DMTN-011: Testing Shear Bias Using Galsim Galaxy Simulations

  • Perry Gee

Latest Revision: 2016-07-28

This document describes a framework which was developed to test DM Stack shape measurement algorithms, as well as to compare algorithm configurations. It can be used with any algorithm housed in a measurement “plugin” as defined by the lsst.meas.base package. The plugin must produce a result which can be used to calculate galaxy ellipticity.

The algorithms tested in this document are in the meas_modelfit package, which houses both the CModel algorithm – used to measure galaxy shapes) and the ShapeletPsfApprox Algorithm (SPA) – used to create a parameterized model of the PSF (point spread function). Our goal was to run both PSF approximation and shape measurement on large numbers of simulated galaxies with known shear and PSF distortions, and to compare the shear measurements produced by diffent configurations of these algorithms.

We hope in the future to test a variety of shape algorithms, including future versions of CModel and SPA. The work described here is more of interest for the test techniques developed than for any particular result.

Techniques used in this simulations

Galaxy Shear Experiments Scripts

The framework for running these tests can be found in the repository The README in this repository contains instructions for running this code.

Python scripts were used to automate the production of simulation images, the running of the measurement algorithm, and the analysis of the measured shear. The scripts allow single process mode, a parallel process mode on multiple core machines, and batch processing with a system such as the SLAC Batch Farm.

Test configurations and the PSF libraries actually used are not currently part of this repository, but will be added in the future. Scripts for parallel processing at SLAC will also be added as they are completed.

The great3sims scripts

The great3-public repository ( provided the scripts for creating catalogs of galaxies. This package draws galaxy parameters at random from a known distribution, and selects a PSF and applied shear for each galaxy. The scripts can output an “epoch catalog” and a yaml file for each value of applied shear. The epoch catalog has one row for each simulated galaxy, and gives the “true” galaxy characteristics and applied distortions. The yaml file and epoch catalog are in turn fed to GalSim, which creates a fits file of postage stamps of the galaxies.

Branch Setup:

The galaxy samples were selected using the great3sims “control/ground/constant” branch. This branch creates groups of galaxies in “subfields”, where all galaxies in a subfield have the same applied shear. The size of the postage stamps and the number of galaxies per subfield is configurable. Details of the configuration used are described with each test below.

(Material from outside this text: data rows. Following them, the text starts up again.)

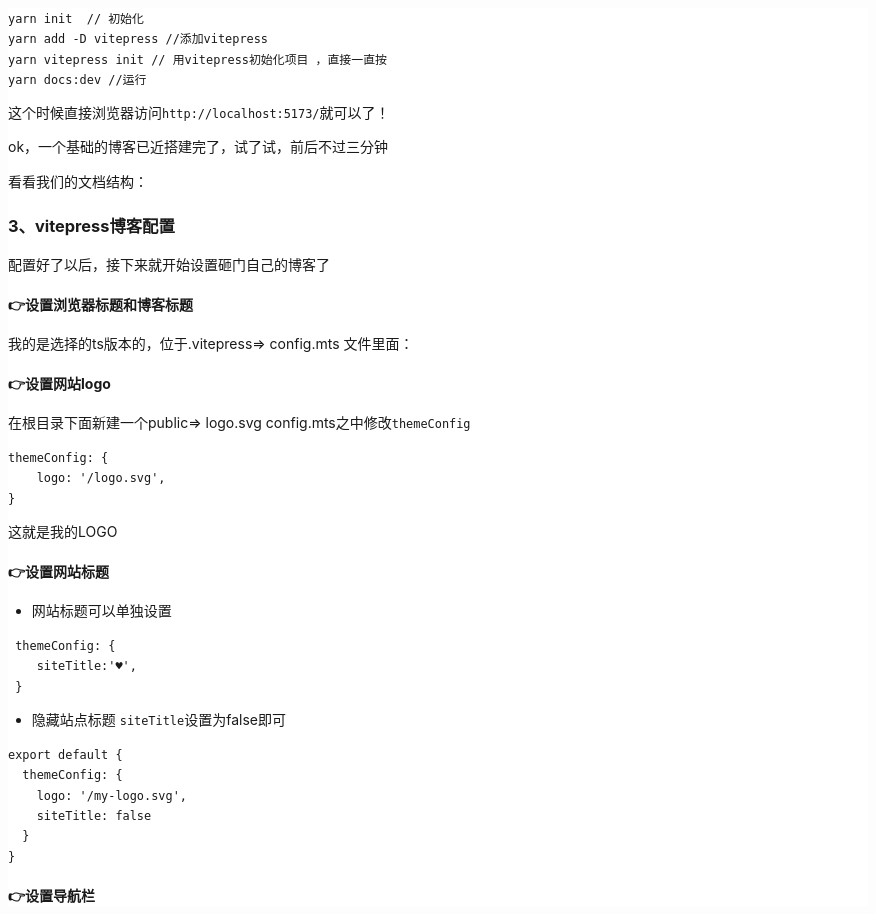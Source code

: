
 ```
yarn init  // 初始化
yarn add -D vitepress //添加vitepress
yarn vitepress init // 用vitepress初始化项目 ，直接一直按
yarn docs:dev //运行
```

这个时候直接浏览器访问`http://localhost:5173/`就可以了！

ok，一个基础的博客已近搭建完了，试了试，前后不过三分钟

看看我们的文档结构：

### 3、vitepress博客配置

配置好了以后，接下来就开始设置砸门自己的博客了

#### 👉设置浏览器标题和博客标题

我的是选择的ts版本的，位于.vitepress=> config.mts 文件里面：

#### 👉设置网站logo

在根目录下面新建一个public=> logo.svg config.mts之中修改`themeConfig`



```
themeConfig: {
    logo: '/logo.svg',
}
```

这就是我的LOGO

#### 👉设置网站标题

- 网站标题可以单独设置

```
 themeConfig: {
    siteTitle:'♥',
 }

```

- 隐藏站点标题 `siteTitle`设置为false即可

```
export default {
  themeConfig: {
    logo: '/my-logo.svg',
    siteTitle: false
  }
}
```

#### 👉设置导航栏
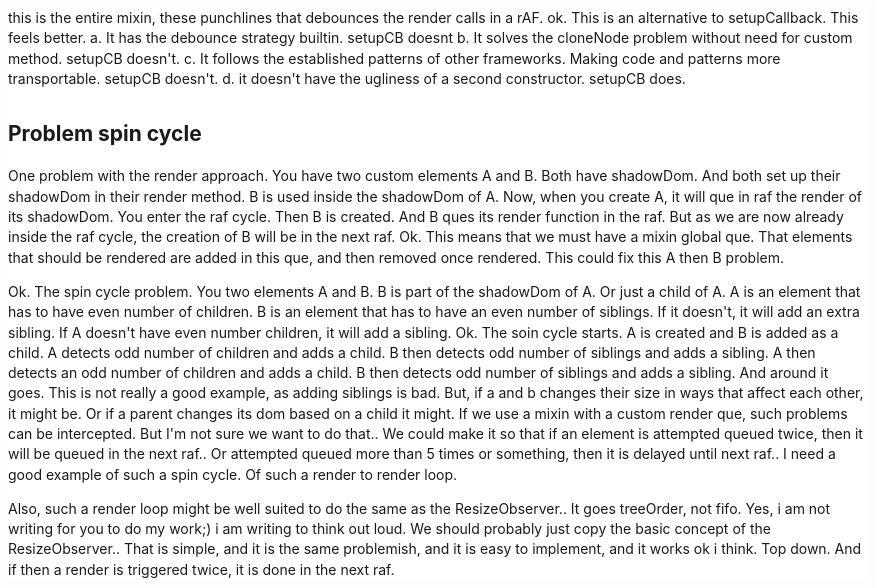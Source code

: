this is the entire mixin, these punchlines that debounces the render calls in a rAF.
ok. This is an alternative to setupCallback. This feels better.
a. It has the debounce strategy builtin.
setupCB doesnt
b. It solves the cloneNode problem without need for custom method. setupCB doesn't.
c. It follows the established patterns of other frameworks. Making code and patterns more transportable. setupCB doesn't.
d. it doesn't have the ugliness of a second constructor. setupCB does.

## Problem spin cycle

One problem with the render approach. You have two custom elements A and B. Both have shadowDom. And both set up their shadowDom in their render method.
B is used inside the shadowDom of A.
Now, when you create A, it will que in raf the render of its shadowDom.
You enter the raf cycle. Then B is created. And B ques its render function in the raf. But as we are now already inside the raf cycle, the creation of B will be in the next raf.
Ok. This means that we must have a mixin global que. That elements that should be rendered are added in this que, and then removed once rendered. This could fix this A then B problem.

Ok. The spin cycle problem.
You two elements A and B.
B is part of the shadowDom of A.
Or just a child of A.
A is an element that has to have even number of children.
B is an element that has to have an even number of siblings. If it doesn't, it will add an extra sibling. If A doesn't have even number children, it will add a sibling.
Ok. The soin cycle starts. A is created and B is added as a child. A detects odd number of children and adds a child.
B then detects odd number of siblings and adds a sibling.
A then detects an odd number of children and adds a child.
B then detects odd number of siblings and adds a sibling.
And around it goes.
This is not really a good example, as adding siblings is bad.
But, if a and b changes their size in ways that affect each other, it might be. Or if a parent changes its dom based on a child it might.
If we use a mixin with a custom render que, such problems can be intercepted. But I'm not sure we want to do that.. We could make it so that if an element is attempted queued twice, then it will be queued in the next raf.. Or attempted queued more than 5 times or something, then it is delayed until next raf..
I need a good example of such a spin cycle. Of such a render to render loop.

Also, such a render loop might be well suited to do the same as the ResizeObserver.. It goes treeOrder, not fifo.
Yes, i am not writing for you to do my work;) i am writing to think out loud.
We should probably just copy the basic concept of the ResizeObserver.. That is simple, and it is the same problemish, and it is easy to implement, and it works ok i think. Top down.
And if then a render is triggered twice, it is done in the next raf.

Note that in all of our simulations, the galaxies are created as 90 degree rotated pairs to reduce shape noise.

One important modification to great3Sims was to sample the PSF for each galaxy from a PhoSim PSF Library (described below). Ordinarily, great3sims supplies the PSF specification to GalSim as a parameterized model. We suppled our own PSF libraries (a set of 67x67 pixel images at the LSST plate scale), using the GalSim InterpolatedImage type.

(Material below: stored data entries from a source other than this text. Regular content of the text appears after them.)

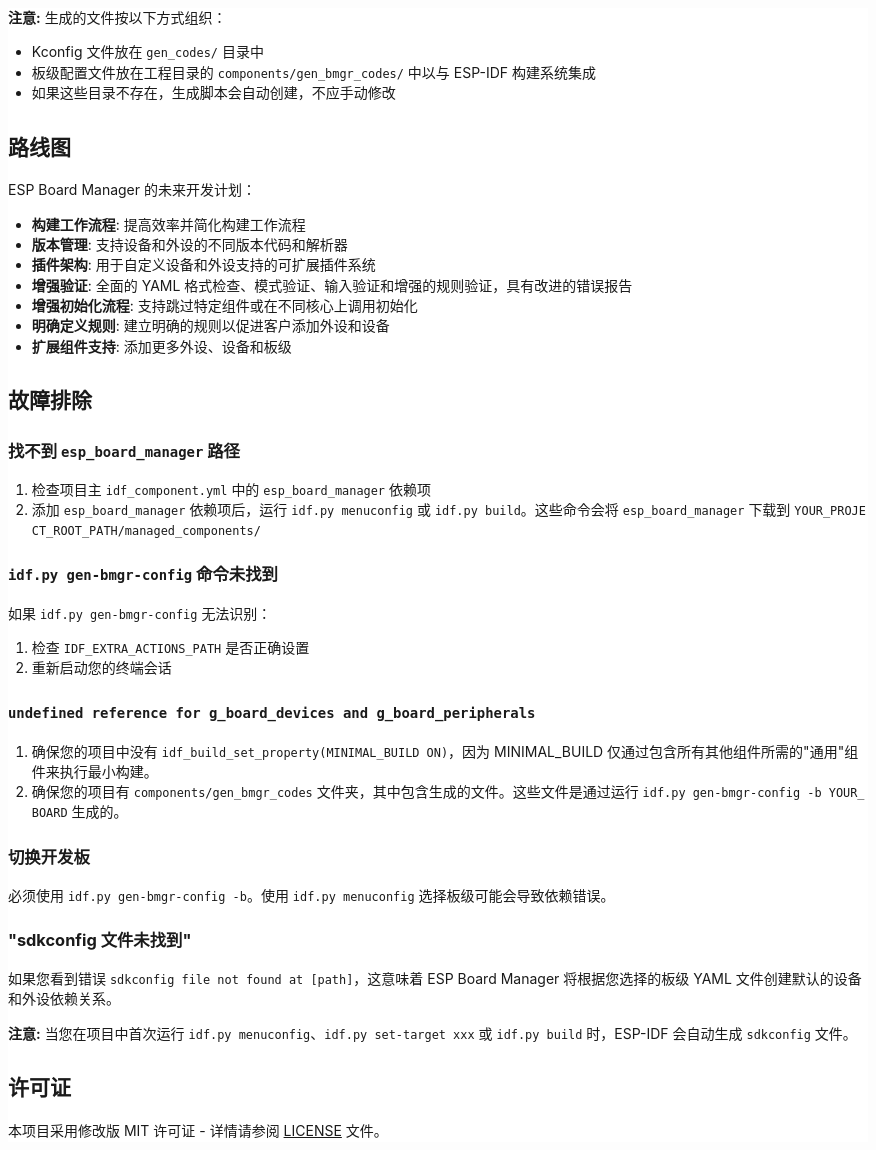 **注意:** 生成的文件按以下方式组织：
- Kconfig 文件放在 `gen_codes/` 目录中
- 板级配置文件放在工程目录的 `components/gen_bmgr_codes/` 中以与 ESP-IDF 构建系统集成
- 如果这些目录不存在，生成脚本会自动创建，不应手动修改

## 路线图

ESP Board Manager 的未来开发计划：
- **构建工作流程**: 提高效率并简化构建工作流程
- **版本管理**: 支持设备和外设的不同版本代码和解析器
- **插件架构**: 用于自定义设备和外设支持的可扩展插件系统
- **增强验证**: 全面的 YAML 格式检查、模式验证、输入验证和增强的规则验证，具有改进的错误报告
- **增强初始化流程**: 支持跳过特定组件或在不同核心上调用初始化
- **明确定义规则**: 建立明确的规则以促进客户添加外设和设备
- **扩展组件支持**: 添加更多外设、设备和板级

## 故障排除

### 找不到 `esp_board_manager` 路径
1. 检查项目主 `idf_component.yml` 中的 `esp_board_manager` 依赖项
2. 添加 `esp_board_manager` 依赖项后，运行 `idf.py menuconfig` 或 `idf.py build`。这些命令会将 `esp_board_manager` 下载到 `YOUR_PROJECT_ROOT_PATH/managed_components/`

### `idf.py gen-bmgr-config` 命令未找到

如果 `idf.py gen-bmgr-config` 无法识别：

1. 检查 `IDF_EXTRA_ACTIONS_PATH` 是否正确设置
2. 重新启动您的终端会话

### `undefined reference for g_board_devices and g_board_peripherals`
1. 确保您的项目中没有 `idf_build_set_property(MINIMAL_BUILD ON)`，因为 MINIMAL_BUILD 仅通过包含所有其他组件所需的"通用"组件来执行最小构建。
2. 确保您的项目有 `components/gen_bmgr_codes` 文件夹，其中包含生成的文件。这些文件是通过运行 `idf.py gen-bmgr-config -b YOUR_BOARD` 生成的。

### **切换开发板**
必须使用 `idf.py gen-bmgr-config -b`。使用 `idf.py menuconfig` 选择板级可能会导致依赖错误。

### "sdkconfig 文件未找到"

如果您看到错误 `sdkconfig file not found at [path]`，这意味着 ESP Board Manager 将根据您选择的板级 YAML 文件创建默认的设备和外设依赖关系。

**注意:** 当您在项目中首次运行 `idf.py menuconfig`、`idf.py set-target xxx` 或 `idf.py build` 时，ESP-IDF 会自动生成 `sdkconfig` 文件。

## 许可证

本项目采用修改版 MIT 许可证 - 详情请参阅 [LICENSE](./LICENSE) 文件。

See for information about GalSim and how it is used. As discussed above, the great3Sims package supplies an epoch catalog for each subfield, as well as a matching yaml file which feeds the galaxy parameters to GalSim. The result is a gridded image of galaxies which can be used to make galaxy postage stamps.


Figure 1 Galaxy images created by GalSim (this is a 4x4 galaxy subfield)

The epoch catalog is named epoch_catalog-nnn-m.fits, with nnn the ordinal number of the subfield, and m the epoch (always 0 in our tests). GalSim creates a matching image-nnn-m.fits with a 96x96 pixel image for each galaxy in the sample.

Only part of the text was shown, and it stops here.